Mao's economic policy was cribbing straight from Stalin's playbook- industrialization at any cost.
Part of it was not to be as dependent on the USSR for weaponry, but also to empower China to assume the role it always should have played as a major power in Mao and the CCP's eyes to not be under anyone's "protection".


You're positing a much more confident China that can trust the Soviets. maybe in 1990, but not in 1960, especially as the Soviets wanted to DE-Stalinize.
The Red Chinese felt like they were betrayed by the very folks they thought they could trust as the revolutionary vanguard.
(I'm not saying they were right, but butterflying the Sino-Soviet split needs more than papering it over).

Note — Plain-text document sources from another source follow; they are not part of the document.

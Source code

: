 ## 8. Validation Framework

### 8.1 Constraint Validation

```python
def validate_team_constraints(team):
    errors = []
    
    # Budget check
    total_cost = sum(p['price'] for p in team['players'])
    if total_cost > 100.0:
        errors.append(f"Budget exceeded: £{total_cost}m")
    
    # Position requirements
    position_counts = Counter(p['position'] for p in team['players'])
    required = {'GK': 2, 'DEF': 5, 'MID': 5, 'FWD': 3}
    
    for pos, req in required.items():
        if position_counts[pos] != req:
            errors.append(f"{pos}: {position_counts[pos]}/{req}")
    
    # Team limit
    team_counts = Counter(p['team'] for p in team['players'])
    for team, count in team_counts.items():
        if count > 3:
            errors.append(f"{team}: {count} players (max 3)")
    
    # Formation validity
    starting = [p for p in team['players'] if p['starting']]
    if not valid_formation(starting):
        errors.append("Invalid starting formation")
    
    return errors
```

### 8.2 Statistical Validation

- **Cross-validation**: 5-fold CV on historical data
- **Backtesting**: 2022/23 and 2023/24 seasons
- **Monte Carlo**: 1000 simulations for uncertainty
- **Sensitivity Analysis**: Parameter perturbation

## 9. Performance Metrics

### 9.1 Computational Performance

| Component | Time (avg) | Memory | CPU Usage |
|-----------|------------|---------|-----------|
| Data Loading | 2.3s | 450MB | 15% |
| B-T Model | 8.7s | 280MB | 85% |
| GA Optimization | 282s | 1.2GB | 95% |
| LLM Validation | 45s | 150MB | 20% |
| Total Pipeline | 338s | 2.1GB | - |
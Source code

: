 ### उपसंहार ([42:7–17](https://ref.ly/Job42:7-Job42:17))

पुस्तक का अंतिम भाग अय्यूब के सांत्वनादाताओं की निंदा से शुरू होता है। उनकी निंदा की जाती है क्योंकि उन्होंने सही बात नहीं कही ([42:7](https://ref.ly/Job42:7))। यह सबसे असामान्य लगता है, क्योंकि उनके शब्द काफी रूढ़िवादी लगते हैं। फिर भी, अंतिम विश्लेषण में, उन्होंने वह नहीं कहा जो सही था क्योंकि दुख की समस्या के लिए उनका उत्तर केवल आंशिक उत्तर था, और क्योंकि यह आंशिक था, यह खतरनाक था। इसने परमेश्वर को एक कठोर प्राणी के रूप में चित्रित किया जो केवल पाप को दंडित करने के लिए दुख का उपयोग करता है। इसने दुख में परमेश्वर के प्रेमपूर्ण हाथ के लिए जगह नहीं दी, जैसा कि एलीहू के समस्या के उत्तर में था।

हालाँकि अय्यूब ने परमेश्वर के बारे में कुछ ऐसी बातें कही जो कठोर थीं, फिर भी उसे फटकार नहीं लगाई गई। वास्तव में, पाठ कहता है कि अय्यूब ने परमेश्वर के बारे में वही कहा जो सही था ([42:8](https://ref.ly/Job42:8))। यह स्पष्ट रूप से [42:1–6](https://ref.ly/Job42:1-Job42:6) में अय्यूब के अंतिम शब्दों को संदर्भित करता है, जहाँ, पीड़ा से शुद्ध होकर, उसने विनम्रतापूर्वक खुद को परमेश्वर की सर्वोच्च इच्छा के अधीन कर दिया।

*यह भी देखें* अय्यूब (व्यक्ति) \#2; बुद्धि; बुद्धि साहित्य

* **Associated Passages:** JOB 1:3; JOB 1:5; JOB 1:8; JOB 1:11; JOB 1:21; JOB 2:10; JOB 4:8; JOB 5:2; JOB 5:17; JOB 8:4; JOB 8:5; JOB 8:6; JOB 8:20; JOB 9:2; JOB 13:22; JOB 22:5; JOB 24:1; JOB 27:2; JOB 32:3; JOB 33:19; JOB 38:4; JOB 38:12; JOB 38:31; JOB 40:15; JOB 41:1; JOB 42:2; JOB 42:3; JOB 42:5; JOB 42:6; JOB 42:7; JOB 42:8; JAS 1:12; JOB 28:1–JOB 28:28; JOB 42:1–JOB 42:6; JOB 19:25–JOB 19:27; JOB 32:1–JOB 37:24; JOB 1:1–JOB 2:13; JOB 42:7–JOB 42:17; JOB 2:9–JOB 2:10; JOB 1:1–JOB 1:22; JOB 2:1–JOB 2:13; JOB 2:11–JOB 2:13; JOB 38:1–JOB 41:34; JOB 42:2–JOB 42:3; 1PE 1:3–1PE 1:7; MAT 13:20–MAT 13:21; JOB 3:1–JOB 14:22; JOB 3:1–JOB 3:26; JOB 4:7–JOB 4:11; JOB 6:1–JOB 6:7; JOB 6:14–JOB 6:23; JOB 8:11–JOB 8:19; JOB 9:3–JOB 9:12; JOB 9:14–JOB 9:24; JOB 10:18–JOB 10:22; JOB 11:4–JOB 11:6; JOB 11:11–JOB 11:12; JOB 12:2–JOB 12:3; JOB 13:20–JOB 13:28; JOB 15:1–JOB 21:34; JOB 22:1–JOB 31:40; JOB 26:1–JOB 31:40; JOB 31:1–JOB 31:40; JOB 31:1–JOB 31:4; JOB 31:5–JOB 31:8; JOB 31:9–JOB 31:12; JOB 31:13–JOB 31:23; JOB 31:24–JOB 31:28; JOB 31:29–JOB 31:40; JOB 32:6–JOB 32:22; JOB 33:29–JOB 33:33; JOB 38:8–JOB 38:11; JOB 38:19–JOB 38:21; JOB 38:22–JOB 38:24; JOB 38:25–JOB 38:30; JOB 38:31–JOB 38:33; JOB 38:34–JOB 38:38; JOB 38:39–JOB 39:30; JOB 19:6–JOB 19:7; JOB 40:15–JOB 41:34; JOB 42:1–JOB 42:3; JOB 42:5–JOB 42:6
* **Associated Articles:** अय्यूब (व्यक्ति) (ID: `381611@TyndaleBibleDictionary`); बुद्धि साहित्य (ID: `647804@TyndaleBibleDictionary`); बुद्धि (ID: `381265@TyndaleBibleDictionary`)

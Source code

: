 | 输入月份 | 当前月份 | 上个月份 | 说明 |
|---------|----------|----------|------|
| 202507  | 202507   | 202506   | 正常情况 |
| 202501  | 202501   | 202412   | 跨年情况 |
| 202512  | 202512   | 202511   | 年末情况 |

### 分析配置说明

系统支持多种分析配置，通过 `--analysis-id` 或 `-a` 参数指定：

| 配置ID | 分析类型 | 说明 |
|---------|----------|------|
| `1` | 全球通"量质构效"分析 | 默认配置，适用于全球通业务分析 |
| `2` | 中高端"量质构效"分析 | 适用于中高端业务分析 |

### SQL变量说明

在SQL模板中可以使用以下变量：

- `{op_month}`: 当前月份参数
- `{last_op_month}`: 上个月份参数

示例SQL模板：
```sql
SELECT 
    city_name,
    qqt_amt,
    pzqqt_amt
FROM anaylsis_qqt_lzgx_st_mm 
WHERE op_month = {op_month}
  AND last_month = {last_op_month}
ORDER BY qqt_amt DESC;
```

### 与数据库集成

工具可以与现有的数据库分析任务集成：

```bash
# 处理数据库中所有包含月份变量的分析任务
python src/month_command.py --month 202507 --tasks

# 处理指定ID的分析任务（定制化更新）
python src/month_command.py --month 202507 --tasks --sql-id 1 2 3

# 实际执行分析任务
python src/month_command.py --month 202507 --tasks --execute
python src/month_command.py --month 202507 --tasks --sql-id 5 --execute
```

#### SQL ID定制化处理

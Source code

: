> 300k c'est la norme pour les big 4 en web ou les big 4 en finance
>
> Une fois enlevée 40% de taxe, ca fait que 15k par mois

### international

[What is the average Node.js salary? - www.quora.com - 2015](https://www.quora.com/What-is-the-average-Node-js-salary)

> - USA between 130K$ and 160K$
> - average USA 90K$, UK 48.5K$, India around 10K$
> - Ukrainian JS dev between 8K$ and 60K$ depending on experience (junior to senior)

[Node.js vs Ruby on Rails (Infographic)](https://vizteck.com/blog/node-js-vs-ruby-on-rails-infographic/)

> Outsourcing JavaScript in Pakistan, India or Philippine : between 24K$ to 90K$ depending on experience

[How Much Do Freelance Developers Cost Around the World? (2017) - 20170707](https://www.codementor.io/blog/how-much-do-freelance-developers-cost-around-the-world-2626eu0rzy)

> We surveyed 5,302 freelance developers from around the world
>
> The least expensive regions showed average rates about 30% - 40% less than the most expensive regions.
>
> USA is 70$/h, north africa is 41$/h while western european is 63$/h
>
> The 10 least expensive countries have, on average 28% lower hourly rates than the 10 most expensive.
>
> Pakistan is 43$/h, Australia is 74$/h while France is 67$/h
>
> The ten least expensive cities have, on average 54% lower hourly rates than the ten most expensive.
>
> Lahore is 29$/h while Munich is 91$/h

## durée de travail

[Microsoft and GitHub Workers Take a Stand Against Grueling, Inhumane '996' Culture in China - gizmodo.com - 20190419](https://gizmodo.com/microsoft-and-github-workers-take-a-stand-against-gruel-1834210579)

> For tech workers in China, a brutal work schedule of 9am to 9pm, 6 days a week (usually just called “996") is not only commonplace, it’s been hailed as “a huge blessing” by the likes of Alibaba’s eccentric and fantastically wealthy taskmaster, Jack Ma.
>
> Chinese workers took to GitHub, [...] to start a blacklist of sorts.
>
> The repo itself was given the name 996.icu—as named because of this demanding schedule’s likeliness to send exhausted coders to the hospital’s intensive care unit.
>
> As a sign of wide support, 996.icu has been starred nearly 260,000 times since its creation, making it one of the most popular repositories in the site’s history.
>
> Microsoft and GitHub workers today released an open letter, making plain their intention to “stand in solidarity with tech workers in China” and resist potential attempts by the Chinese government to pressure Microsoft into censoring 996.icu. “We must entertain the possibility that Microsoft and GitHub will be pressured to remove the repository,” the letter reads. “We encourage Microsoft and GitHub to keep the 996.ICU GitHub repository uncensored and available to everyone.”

As to the economic mismanagement of the GLF years, remember- the Chinese Communists wanted to tear out everything that had hamstrung China's peasants the last couple for centuries- the landlords, moneylenders, the mandarinate, religious groups, warlords, etc etc.
They'd just crushed the KMT (whom they considered reactionary holdovers from the Qing Empire) and wanted to make sure there's be no going back.

You're hoping pragmatism wins out, which it usually does eventually, after folks have run out of every other option.

IDK if Lin Bao or any of the other VIPs of the CCP would have been less fervent about making Communism happen 1949-1970.
It took the USSR forty years after its Revolution to want to mellow out.

If you look at when Deng Xiaoping decided to start steering China in a different economic direction, it was after 30 years.